Mamata Banerjee is a street fighter. Which is fine; street fighters have a role to play in a stubborn democracy like ours. What is not fine, however, is that she does not see the difference between a street leader and a government leader. Six months into power, she has not done a thing to show that she knows what it is to be the chief minister of a state. Vision? Forget it. Dashing everyone's expectations, she has become India's biggest disappointment.
Consider the way she walked from her house to a police station, shouted at the senior officers there and got two hooligans released from the lockup. The youthful pair had been causing nuisance in the area with loudspeakers and blocking the busy road with a puja celebration. When they were told to clear the road, they stoned the police, damaged vehicles and ransacked the police station. What made them so haughty? They were members of a local club called Sevak Sangh which was run, among others, by Baban Banerjee, the chief minister's brother. Mamata won cheers from the mob by ordering an inquiry into “police highhandedness”.
The police is of course highhanded, all across the country. But when it is a confrontation between hooligans and the police, no chief minister in the country has taken a position against the police. This is the same Mamata Banerjee who said that she would turn Kolkata into India's London. She won't do that in her lifetime because she does not understand what makes London London. Prime Minister Tony Blair was once stopped by the traffic police on a motorway and fined for speeding. The Prime Minister did not walk up to the police station, shout at the officers and order an inquiry. He just paid the fine.
Mamata Banerjee does not have the mind to understand that kind of culture. She does not even understand the need for a head of government to show empathy when tragedy strikes citizens. When newborn babies died in disquieting numbers in Kolkata's government hospitals, unacceptable problems of neglect came to light – lack of doctors and medicines, pathetic facilities in the general hospital, overcrowding and unhygienic conditions. And what did the Chief Minister do? She kept silent for an inordinate period, then made wishywashy statements that seemed to justify the hospitals.
London is a place where the red double-decker bus is maintained as a proud ikon. Models four or five years old are replaced with the latest ones, looking not only new but impeccably clean and gleaming. Kolkata is the only metro in India where the oldest buses still keep running, dilapidated, even scary. The ramshackle trams are no better. Nor the rickety Ambassador taxis of 1960s vintage, museum marvels of survival. All that the people's leader has achieved so far is to give a fillip to Rabindra Sangeet. A good deed, but no big deal.
We look for signs of change on the industrial front. There is none. Improvements in the living conditions of the poor in central Kolkata? There is none. Some badly needed cleaning up? None. Untreated water from the Hoogly passes for water supply in several parts of the city. And the all-important Maoist problem? In her race to power, she seemed to work with the Maoists. Now she has ordered a new campaign to destroy them.
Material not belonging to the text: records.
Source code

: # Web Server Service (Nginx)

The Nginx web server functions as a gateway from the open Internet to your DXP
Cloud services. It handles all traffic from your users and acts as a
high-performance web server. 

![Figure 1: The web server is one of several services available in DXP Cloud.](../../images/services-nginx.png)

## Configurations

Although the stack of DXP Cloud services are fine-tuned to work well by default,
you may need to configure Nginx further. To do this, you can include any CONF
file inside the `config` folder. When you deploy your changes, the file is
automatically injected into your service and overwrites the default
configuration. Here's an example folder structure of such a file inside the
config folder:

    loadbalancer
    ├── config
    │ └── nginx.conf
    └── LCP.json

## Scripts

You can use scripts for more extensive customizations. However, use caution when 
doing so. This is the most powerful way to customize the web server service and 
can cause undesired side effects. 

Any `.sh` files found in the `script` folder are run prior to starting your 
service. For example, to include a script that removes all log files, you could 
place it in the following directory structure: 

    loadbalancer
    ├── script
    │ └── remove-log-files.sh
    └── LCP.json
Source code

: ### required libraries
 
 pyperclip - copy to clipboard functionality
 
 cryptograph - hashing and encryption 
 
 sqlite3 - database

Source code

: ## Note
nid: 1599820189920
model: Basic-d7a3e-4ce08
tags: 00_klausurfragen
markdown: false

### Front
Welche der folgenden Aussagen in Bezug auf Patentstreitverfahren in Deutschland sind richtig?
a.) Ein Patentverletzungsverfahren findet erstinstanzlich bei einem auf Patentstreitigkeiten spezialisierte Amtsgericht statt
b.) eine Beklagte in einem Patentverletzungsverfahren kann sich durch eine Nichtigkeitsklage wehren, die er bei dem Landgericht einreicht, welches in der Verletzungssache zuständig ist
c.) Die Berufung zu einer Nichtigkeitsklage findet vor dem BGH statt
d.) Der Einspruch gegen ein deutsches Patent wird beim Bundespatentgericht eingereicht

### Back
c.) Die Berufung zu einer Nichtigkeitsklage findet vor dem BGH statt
She is not only doing nothing to take Bengal forward; she is still doing what she can to take India backward. Thanks to the “coalition dharma”, she controls the Indian Railways. Never has Indian Railways been so hidebound, so badly led.
Actually, the plight of the railways illustrates the central problem of the Mamata Banerjee phenomenon. She is, like Indira Gandhi and Narendra Modi, a one-person universe. Nothing moves without her say-so, and all those who are supposedly in her cabinet are no more than office furniture. Such phenomena are the sustaining force of dictatorships. When they enter the democratic space through legitimate means like elections, they become a dangerous half-breed: Legitimate dictatorship.